REPLAY, RELOAD, RE-TUNE
12 February 2018 - 24 March 2018
DANCEHOUSE PUBLIC PROGRAM
With this program, we were particularly interested in exploring how choreography refracts and intervenes within this century of hyper individualisation, the utter 'selfie-isation' of our selves at a time of disquieting populism and increasing precarity. As neoliberalism continues to insidiously erode the social, the humane and any collective mode of action, whilst proclaiming the self-sufficient individual as the only player, we hope that choreography today can propose new forms of being and of coming together: new modes of activating agency, responsibility and care; new forms or re-tuning the self to re-invent imagination, participation and sensitivity.
PERFORMANCE
AN EVENING OF SOLO WORKS - MEG STUART
Choreography and performance: Meg Stuart
Technical direction: Jitske Vandenbussche
Light: Gilles Roosen
Sound: Vincent Malstaf
How to translate sensations and inner monologues into movement? Is it possible to track the hesitation before speaking, the movements not chosen, the spaces we travel to when we are daydreaming, the memories and projections that cloud our awareness of the present? - Meg Stuart
Over the past few years, American choreographer Meg Stuart has created several solos, exploring everyday movements and physical conditions. An evening of solo works presents a selection of these former solo works, as well as excerpts from evening-length performances. This iteration features an exquisite selection of the artist's body of solo works such as XXX for Arlene and Colleagues (1995) and Signs of Affection (2010), as well as excerpts from evening-length performances such as Hunter (2014) and Maybe Forever (2007).
Where: Space 28, Victoria College fo the Arts
Date: 23-24 March
REPLAY - ESZTER SALAMON
Public outcome of choreographic lab led by ESZTER SALAMON assisted by Boglàrka Börcsök
With: Alice Heyward, Amaara Raheem (VIC),Carlie Angel (SA),Deanne Butterworth (VIC),Diane Busuttil (NSW),Lydia Connolly-Hiatt (VIC), Niharika Senapati (VIC), Nikki Heywood (NSW), Patricia Wood (NSW), Sofie Burgoyne (VIC)
REPLAY explores the history and historicity of the gaze and perception related to female bodies by using the Kama Sutra as the basis of the choreography. Constructing a dramaturgy based on the gaze renders visible the constantly changing power dynamics between the performers, and also between the performers and the spectators. This 'play' is about the pleasure of moving and of watching movement, as well as the pleasure of undoing certain boundaries related to behavioral norms. REPLAY offered 10 Australian female performers an opportunity to explore these choreographic enquiries in a 2-week experimental choreographic lab culminating in this public presentation.

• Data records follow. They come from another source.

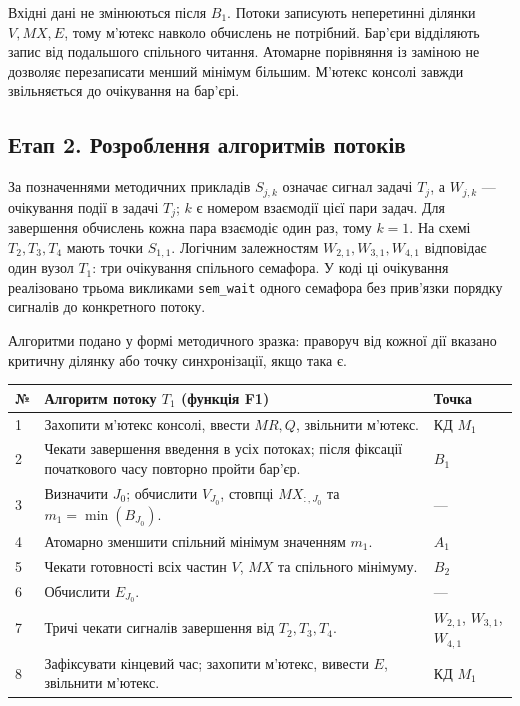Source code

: \documentclass[12pt,a4paper]{article}
\begin{document}
Вхідні дані не змінюються після $B_1$. Потоки записують неперетинні
ділянки $V,MX,E$, тому м’ютекс навколо обчислень не потрібний.
Бар’єри відділяють запис від подальшого спільного читання.
Атомарне порівняння із заміною не дозволяє перезаписати менший мінімум
більшим. М’ютекс консолі завжди звільняється до очікування на бар’єрі.

\subsection{Етап 2. Розроблення алгоритмів потоків}

За позначеннями методичних прикладів $S_{j,k}$ означає сигнал задачі
$T_j$, а $W_{j,k}$ --- очікування події в задачі $T_j$; $k$ є номером
взаємодії цієї пари задач. Для завершення обчислень кожна пара
взаємодіє один раз, тому $k=1$. На схемі $T_2,T_3,T_4$ мають точки
$S_{1,1}$. Логічним залежностям $W_{2,1},W_{3,1},W_{4,1}$
відповідає один вузол $T_1$: три очікування спільного семафора.
У коді ці очікування реалізовано трьома викликами \texttt{sem\_wait}
одного семафора без прив’язки порядку сигналів до конкретного потоку.

Алгоритми подано у формі методичного зразка: праворуч від кожної дії
вказано критичну ділянку або точку синхронізації, якщо така є.

\begin{longtable}{|p{0.9cm}|p{11.2cm}|p{2.2cm}|}
\hline
\textbf{№} & \textbf{Алгоритм потоку $T_1$ (функція F1)} & \textbf{Точка}\\ \hline
1 & Захопити м’ютекс консолі, ввести $MR,Q$, звільнити м’ютекс. & КД $M_1$\\ \hline
2 & Чекати завершення введення в усіх потоках; після фіксації початкового часу повторно пройти бар’єр. & $B_1$\\ \hline
3 & Визначити $J_0$; обчислити $V_{J_0}$, стовпці $MX_{:,J_0}$ та $m_1=\min(B_{J_0})$. & ---\\ \hline
4 & Атомарно зменшити спільний мінімум значенням $m_1$. & $A_1$\\ \hline
5 & Чекати готовності всіх частин $V$, $MX$ та спільного мінімуму. & $B_2$\\ \hline
6 & Обчислити $E_{J_0}$. & ---\\ \hline
7 & Тричі чекати сигналів завершення від $T_2,T_3,T_4$. & $W_{2,1}$, $W_{3,1}$, $W_{4,1}$\\ \hline
8 & Зафіксувати кінцевий час; захопити м’ютекс, вивести $E$, звільнити м’ютекс. & КД $M_1$\\ \hline
\end{longtable}
\end{document}
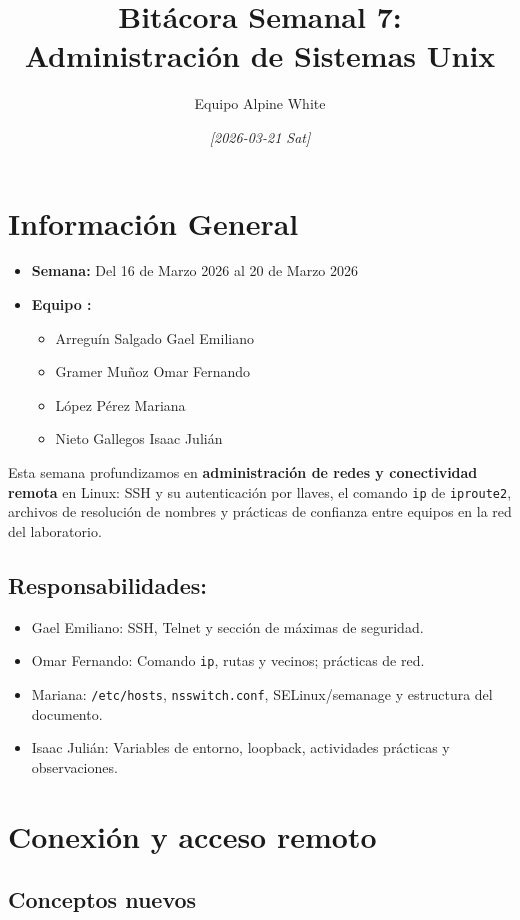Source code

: \documentclass[11pt, letterpaper]{article}
\author{Equipo Alpine White}
\date{\textit{{[}2026-03-21 Sat]}}
\title{Bitácora Semanal 7: Administración de Sistemas Unix}
\begin{document}
\maketitle
\setcounter{tocdepth}{2}
\tableofcontents

\section{Información General}
\label{sec:orgd3fad95}
\begin{itemize}
\item \textbf{Semana:} Del 16 de Marzo 2026 al 20 de Marzo 2026
\item \textbf{Equipo :}
\begin{itemize}
\item Arreguín Salgado Gael Emiliano
\item Gramer Muñoz Omar Fernando
\item López Pérez Mariana
\item Nieto Gallegos Isaac Julián
\end{itemize}
\end{itemize}

Esta semana profundizamos en \textbf{administración de redes y conectividad remota} en Linux: SSH y su autenticación por llaves, el comando \texttt{ip} de \texttt{iproute2}, archivos de resolución de nombres y prácticas de confianza entre equipos en la red del laboratorio.
\subsection{Responsabilidades:}
\label{sec:org126e8c8}
\begin{itemize}
\item Gael Emiliano: SSH, Telnet y sección de máximas de seguridad.
\item Omar Fernando: Comando \texttt{ip}, rutas y vecinos; prácticas de red.
\item Mariana: \texttt{/etc/hosts}, \texttt{nsswitch.conf}, SELinux/semanage y estructura del documento.
\item Isaac Julián: Variables de entorno, loopback, actividades prácticas y observaciones.
\end{itemize}
\section{Conexión y acceso remoto}
\label{sec:org5a0f292}

\subsection{Conceptos nuevos}
\label{sec:orgfa0563d}
\end{document}
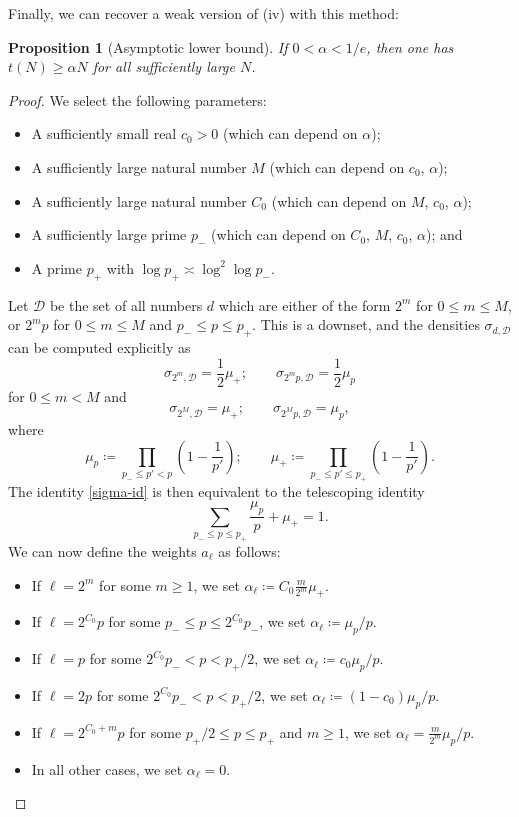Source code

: \documentclass[10pt,a4paper,reqno]{amsart}
\numberwithin{equation}{section}
\theoremstyle{plain}
\newtheorem{proposition}[theorem]{Proposition}
\theoremstyle{definition}
\begin{document}
Finally, we can recover a weak version of (iv) with this method:

\begin{proposition}[Asymptotic lower bound]\label{asymp}  If $0 < \alpha < 1/e$, then one has $t(N) \geq \alpha N$ for all sufficiently large $N$.
\end{proposition}

\begin{proof}  We select the following parameters:
  \begin{itemize}
  \item A sufficiently small real $c_0>0$ (which can depend on $\alpha$);
  \item A sufficiently large natural number $M$ (which can depend on $c_0$, $\alpha$);
  \item A sufficiently large natural number $C_0$ (which can depend on $M$, $c_0$, $\alpha$);
  \item A sufficiently large prime $p_-$ (which can depend on $C_0$, $M$, $c_0$, $\alpha$); and
  \item A prime $p_+$ with $\log p_+ \asymp \log^2 \log p_-$.
  \end{itemize}
Let ${\mathcal D}$ be the set of all numbers $d$ which are either of the form $2^m$ for $0 \leq m \leq M$, or $2^m p$ for $0 \leq m \leq M$ and $p_- \leq p \leq p_+$.  This is a downset, and the densities $\sigma_{d,{\mathcal D}}$ can be computed explicitly as
$$ \sigma_{2^m,{\mathcal D}} = \frac{1}{2} \mu_+; \qquad \sigma_{2^m p,{\mathcal D}} = \frac{1}{2} \mu_p$$
for $0 \leq m < M$ and
$$ \sigma_{2^M,{\mathcal D}} = \mu_+; \qquad \sigma_{2^M p,{\mathcal D}} = \mu_p,$$
where
$$ \mu_p \coloneqq \prod_{p_- \leq p' < p} \left( 1 - \frac{1}{p'} \right); \qquad \mu_+ \coloneqq \prod_{p_- \leq p' \leq p_+} \left( 1 - \frac{1}{p'} \right).$$
The identity \eqref{sigma-id} is then equivalent to the telescoping identity
\begin{equation}\label{telescope}
   \sum_{p_- \leq p \leq p_+} \frac{\mu_p}{p} + \mu_+ = 1.
\end{equation}
We can now define the weights $a_\ell$ as follows:
\begin{itemize}
\item[(i)] If $\ell = 2^m$ for some $m \geq 1$, we set $\alpha_\ell \coloneqq C_0 \frac{m}{2^m} \mu_+$.
\item[(ii)] If $\ell = 2^{C_0} p$ for some $p_- \leq p \leq 2^{C_0} p_-$, we set $\alpha_\ell \coloneqq \mu_p/p$.
\item[(iii)] If $\ell = p$ for some $2^{C_0} p_- < p < p_+/2$, we set $\alpha_\ell \coloneqq c_0 \mu_p/p$.
\item[(iv)] If $\ell = 2p$ for some $2^{C_0} p_- < p < p_+/2$, we set $\alpha_\ell \coloneqq (1-c_0) \mu_p/p$.
\item[(v)] If $\ell = 2^{C_0+m} p$ for some $p_+/2 \leq p \leq p_+$ and $m \geq 1$, we set $\alpha_\ell = \frac{m}{2^m} \mu_p/p$.
\item[(vi)] In all other cases, we set $\alpha_\ell = 0$.
\end{itemize}


\end{proof}
\end{document}
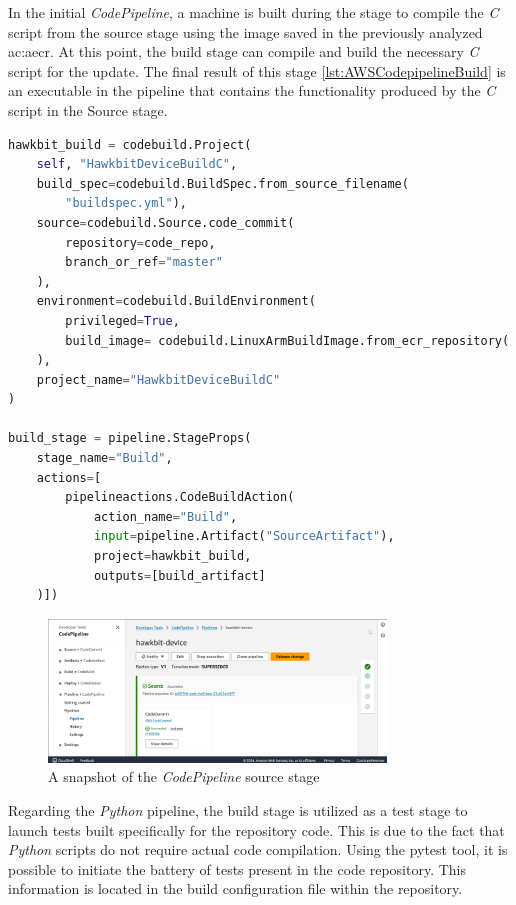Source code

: In the initial \textit{CodePipeline}, a machine is built during the stage to compile the \textit{C} script from the source stage using the image saved in the previously analyzed \gls{ac:aecr}. At this point, the build stage can compile and build the necessary \textit{C} script for the update. The final result of this stage \ref{lst:AWSCodepipelineBuild} is an executable in the pipeline that contains the functionality produced by the \textit{C} script in the Source stage.
\begin{lstlisting}[language=Python, caption={\textit{CDK} code for the \textit{Codecommit} build stage set up}, label=lst:AWSCodepipelineBuild]
hawkbit_build = codebuild.Project(
    self, "HawkbitDeviceBuildC",
    build_spec=codebuild.BuildSpec.from_source_filename(
        "buildspec.yml"),
    source=codebuild.Source.code_commit(
        repository=code_repo,
        branch_or_ref="master"
    ),
    environment=codebuild.BuildEnvironment(
        privileged=True,
        build_image= codebuild.LinuxArmBuildImage.from_ecr_repository( ecr_repository, "v1")
    ),
    project_name="HawkbitDeviceBuildC"
)

build_stage = pipeline.StageProps(
    stage_name="Build",
    actions=[
        pipelineactions.CodeBuildAction(
            action_name="Build",
            input=pipeline.Artifact("SourceArtifact"),
            project=hawkbit_build,
            outputs=[build_artifact]
    )])
\end{lstlisting}
\begin{figure}[h]  %
    \centering
    \includegraphics[width=0.8\textwidth]{images/hawkbitCodepipeline.png}  %
    \caption{A snapshot of the \textit{CodePipeline} source stage}
    \label{fig:HawkbitCodepipeline}
\end{figure}

Regarding the \textit{Python} pipeline, the build stage is utilized as a test stage to launch tests built specifically for the repository code. This is due to the fact that \textit{Python} scripts do not require actual code compilation. Using the pytest tool, it is possible to initiate the battery of tests present in the code repository. This information is located in the build configuration file within the repository.

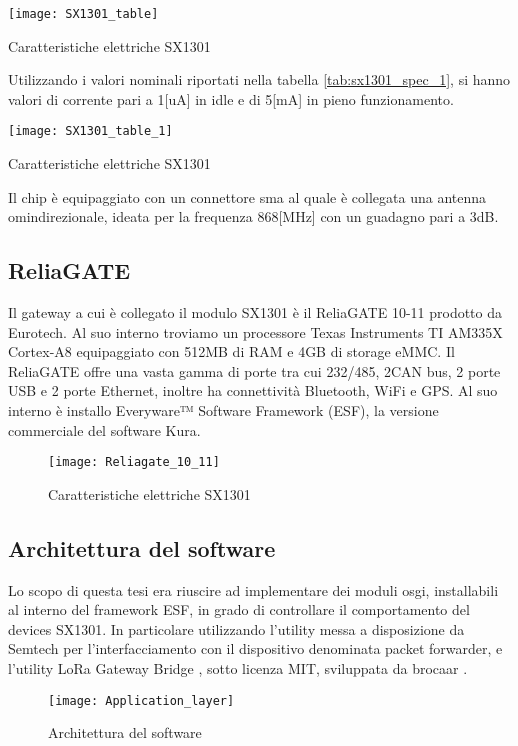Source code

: \begin{table}[h]
\centering 
\texttt{[image: SX1301\_table]}
\caption{Caratteristiche elettriche SX1301}
\label{tab:sx1301_spec}
\end{table}
Utilizzando i valori nominali riportati nella tabella \ref{tab:sx1301_spec_1},
si hanno valori di corrente pari a 1[uA] in idle  e di 5[mA] in pieno
funzionamento.
\begin{table}[h]
\centering 
\texttt{[image: SX1301\_table\_1]}
\caption{Caratteristiche elettriche SX1301}
\label{tab:sx1301_spec_1}
\end{table}
Il chip è equipaggiato con un connettore sma al quale è collegata una
antenna omindirezionale, ideata per la frequenza 868[MHz] con un guadagno pari a 3dB.
\subsection{ReliaGATE}
Il gateway a cui è collegato il modulo SX1301 è il ReliaGATE 10-11 prodotto da
Eurotech. Al suo interno troviamo un processore Texas Instruments TI AM335X Cortex-A8 
equipaggiato con 512MB di RAM e 4GB di storage eMMC. Il ReliaGATE offre una
vasta gamma di porte tra cui 232/485, 2CAN bus, 2 porte USB e 2 porte Ethernet,
inoltre ha connettività Bluetooth, WiFi e GPS. Al suo interno è installo
Everyware™ Software Framework (ESF), la versione commerciale del software Kura.
\begin{figure}[h]
\centering 
\texttt{[image: Reliagate\_10\_11]}
\caption{Caratteristiche elettriche SX1301}
\label{fig:ReliaGATE}
\end{figure}


\subsection{Architettura del software}
Lo scopo di questa tesi era riuscire ad implementare dei moduli osgi,
installabili al interno del framework ESF, in grado di controllare il
comportamento del devices SX1301. In particolare utilizzando l'utility messa a
disposizione da Semtech per l'interfacciamento con il dispositivo denominata
packet forwarder, e l'utility LoRa Gateway Bridge , sotto licenza MIT,
sviluppata da brocaar .

\begin{figure}[h]
\centering 
\texttt{[image: Application\_layer]}
\caption{Architettura del software}
\label{fig:Software_stack}
\end{figure}


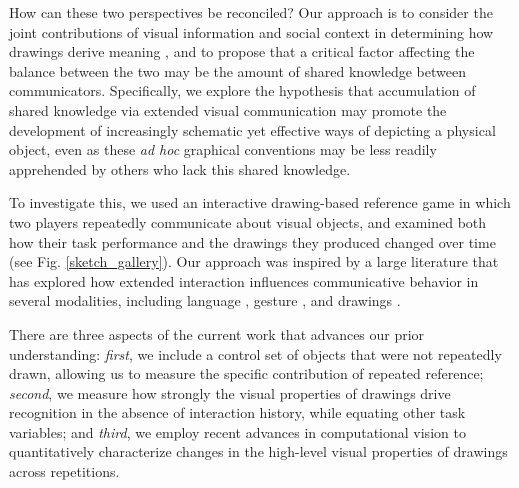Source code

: \documentclass[10pt,letterpaper]{article}
\begin{document}
How can these two perspectives be reconciled?
Our approach is to consider the joint contributions of visual information and social context in determining how drawings derive meaning \cite{fan2018modeling,abell2009canny}, and to propose that a critical factor affecting the balance between the two may be the amount of shared knowledge between communicators.
Specifically, we explore the hypothesis that accumulation of shared knowledge via extended visual communication may promote the development of increasingly schematic yet effective ways of depicting a physical object, even as these \textit{ad hoc} graphical conventions may be less readily apprehended by others who lack this shared knowledge.

To investigate this, we used an interactive drawing-based reference game in which two players repeatedly communicate about visual objects, and examined both how their task performance and the drawings they produced changed over time (see Fig. \ref{sketch_gallery}). 
Our approach was inspired by a large literature that has explored how extended interaction influences communicative behavior in several modalities, including language \cite{krauss1964changes,ClarkWilkesGibbs86_ReferringCollaborative,HawkinsFrankGoodman17_ConventionFormation}, gesture \cite{goldin1996silence,fay2014creating}, and drawings \cite{garrod_foundations_2007,fay2010interactive}.



There are three aspects of the current work that advances our prior understanding: \emph{first}, we include a control set of objects that were not repeatedly drawn, allowing us to measure the specific contribution of repeated reference; \emph{second}, we measure how strongly the visual properties of drawings drive recognition in the absence of interaction history, while equating other task variables; and \emph{third}, we employ recent advances in computational vision to quantitatively characterize changes in the high-level visual properties of drawings across repetitions.
\end{document}
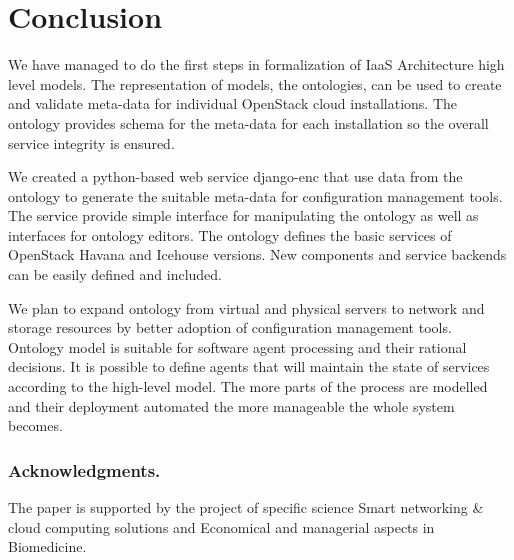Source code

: 
\section{Conclusion}

We have managed to do the first steps in formalization of IaaS Architecture high level models. The representation of models, the ontologies, can be used to create and validate meta-data for individual OpenStack cloud installations. The ontology provides schema for the meta-data for each installation so the overall service integrity is ensured.

We created a python-based web service django-enc that use data from the ontology to generate the suitable meta-data for configuration management tools. The service provide simple interface for manipulating the ontology as well as interfaces for ontology editors. The ontology defines the basic services of OpenStack Havana and Icehouse versions. New components and service backends can be easily defined and included.



We plan to expand  ontology from virtual and physical servers to network and storage resources by better adoption of configuration management tools. Ontology model is suitable for software agent processing and their rational decisions. It is possible to define agents that will maintain the state of services according to the high-level model. The more parts of the process are modelled and their deployment automated the more manageable the whole system becomes.

\subsubsection*{Acknowledgments.}
 
The paper is supported by the project of specific science Smart networking \& cloud computing solutions and Economical and managerial aspects in Biomedicine.
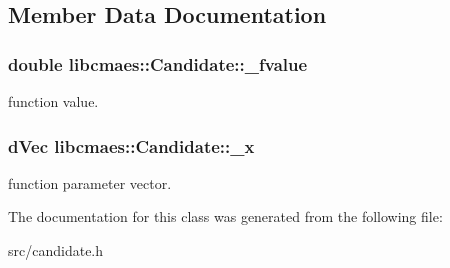 \subsection{Member Data Documentation}
\hypertarget{classlibcmaes_1_1Candidate_af8797627514ae7e137317337372fb67d}{
\subsubsection[{\-\_\-fvalue}]{\setlength{\rightskip}{0pt plus 5cm}double libcmaes\-::\-Candidate\-::\-\_\-fvalue}}\label{classlibcmaes_1_1Candidate_af8797627514ae7e137317337372fb67d}
function value. \hypertarget{classlibcmaes_1_1Candidate_a0cded1d38ec7288e8064414c78023fe4}{
\subsubsection[{\-\_\-x}]{\setlength{\rightskip}{0pt plus 5cm}d\-Vec libcmaes\-::\-Candidate\-::\-\_\-x}}\label{classlibcmaes_1_1Candidate_a0cded1d38ec7288e8064414c78023fe4}
function parameter vector. 

The documentation for this class was generated from the following file\-:\begin{DoxyCompactItemize}
\item 
src/candidate.\-h\end{DoxyCompactItemize}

Where: The Oratory, Abbotsford Convent
Date: 24-25 FEBRUARY
WORKSHOPS
CHOREOGRAPHIC LAB WITH PUBLIC OUTCOME PRESENTATION
REPLAY with ESZTER SALAMON
In the history of dance, the communication between dancer and audience has fascinated a lot of choreographers, dance makers and dancers. What defines the communication between the one who dances and the one who watches? Eszter Salamon questions the power of the gaze of the dancer and audience, and at the same time the performative body. Is what we see what we get? Is the body a construction of our desire or our fears? What do we expose by exposing our body to the gaze of someone else? Inspired by her previous work Reproduction, REPLAY offers an opportunity to explore these choreographic enquiries in a 2-week experimental choreographic lab culminating in a free public showing at Abbotsford Convent.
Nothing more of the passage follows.